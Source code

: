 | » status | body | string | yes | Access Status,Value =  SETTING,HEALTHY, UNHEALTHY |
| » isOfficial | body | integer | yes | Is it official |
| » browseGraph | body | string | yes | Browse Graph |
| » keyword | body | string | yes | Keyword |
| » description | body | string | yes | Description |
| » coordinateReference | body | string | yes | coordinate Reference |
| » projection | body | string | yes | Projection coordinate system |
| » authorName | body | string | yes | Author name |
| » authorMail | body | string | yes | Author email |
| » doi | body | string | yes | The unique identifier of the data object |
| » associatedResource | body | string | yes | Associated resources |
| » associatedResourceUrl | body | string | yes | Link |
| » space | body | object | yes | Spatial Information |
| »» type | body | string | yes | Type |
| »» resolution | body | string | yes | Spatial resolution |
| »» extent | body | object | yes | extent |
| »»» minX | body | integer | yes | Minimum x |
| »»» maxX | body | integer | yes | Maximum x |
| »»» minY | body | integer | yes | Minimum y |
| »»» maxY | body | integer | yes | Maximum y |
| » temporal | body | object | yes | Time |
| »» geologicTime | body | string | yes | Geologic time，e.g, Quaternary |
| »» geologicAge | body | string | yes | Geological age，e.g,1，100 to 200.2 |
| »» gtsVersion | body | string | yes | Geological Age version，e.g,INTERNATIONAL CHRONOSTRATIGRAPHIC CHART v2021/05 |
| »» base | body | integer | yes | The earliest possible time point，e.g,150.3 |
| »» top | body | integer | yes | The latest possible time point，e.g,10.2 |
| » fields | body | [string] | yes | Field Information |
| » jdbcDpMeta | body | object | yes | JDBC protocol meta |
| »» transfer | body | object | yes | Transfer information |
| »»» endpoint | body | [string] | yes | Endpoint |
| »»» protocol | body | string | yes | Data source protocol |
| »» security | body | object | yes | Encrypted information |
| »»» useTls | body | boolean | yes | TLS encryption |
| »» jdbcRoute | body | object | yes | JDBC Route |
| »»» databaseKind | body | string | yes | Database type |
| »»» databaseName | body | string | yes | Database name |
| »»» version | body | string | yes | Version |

> Assignment
Write all the data out again, word for word.

> Response for this exercise
Source code

: | » status | body | string | yes | Access Status,Value =  SETTING,HEALTHY, UNHEALTHY |
| » isOfficial | body | integer | yes | Is it official |
| » browseGraph | body | string | yes | Browse Graph |
| » keyword | body | string | yes | Keyword |
| » description | body | string | yes | Description |
| » coordinateReference | body | string | yes | coordinate Reference |
| » projection | body | string | yes | Projection coordinate system |
| » authorName | body | string | yes | Author name |
| » authorMail | body | string | yes | Author email |
| » doi | body | string | yes | The unique identifier of the data object |
| » associatedResource | body | string | yes | Associated resources |
| » associatedResourceUrl | body | string | yes | Link |
| » space | body | object | yes | Spatial Information |
| »» type | body | string | yes | Type |
| »» resolution | body | string | yes | Spatial resolution |
| »» extent | body | object | yes | extent |
| »»» minX | body | integer | yes | Minimum x |
| »»» maxX | body | integer | yes | Maximum x |
| »»» minY | body | integer | yes | Minimum y |
| »»» maxY | body | integer | yes | Maximum y |
| » temporal | body | object | yes | Time |
| »» geologicTime | body | string | yes | Geologic time，e.g, Quaternary |
| »» geologicAge | body | string | yes | Geological age，e.g,1，100 to 200.2 |
| »» gtsVersion | body | string | yes | Geological Age version，e.g,INTERNATIONAL CHRONOSTRATIGRAPHIC CHART v2021/05 |
| »» base | body | integer | yes | The earliest possible time point，e.g,150.3 |
| »» top | body | integer | yes | The latest possible time point，e.g,10.2 |
| » fields | body | [string] | yes | Field Information |
| » jdbcDpMeta | body | object | yes | JDBC protocol meta |
| »» transfer | body | object | yes | Transfer information |
| »»» endpoint | body | [string] | yes | Endpoint |
| »»» protocol | body | string | yes | Data source protocol |
| »» security | body | object | yes | Encrypted information |
| »»» useTls | body | boolean | yes | TLS encryption |
| »» jdbcRoute | body | object | yes | JDBC Route |
| »»» databaseKind | body | string | yes | Database type |
| »»» databaseName | body | string | yes | Database name |
| »»» version | body | string | yes | Version |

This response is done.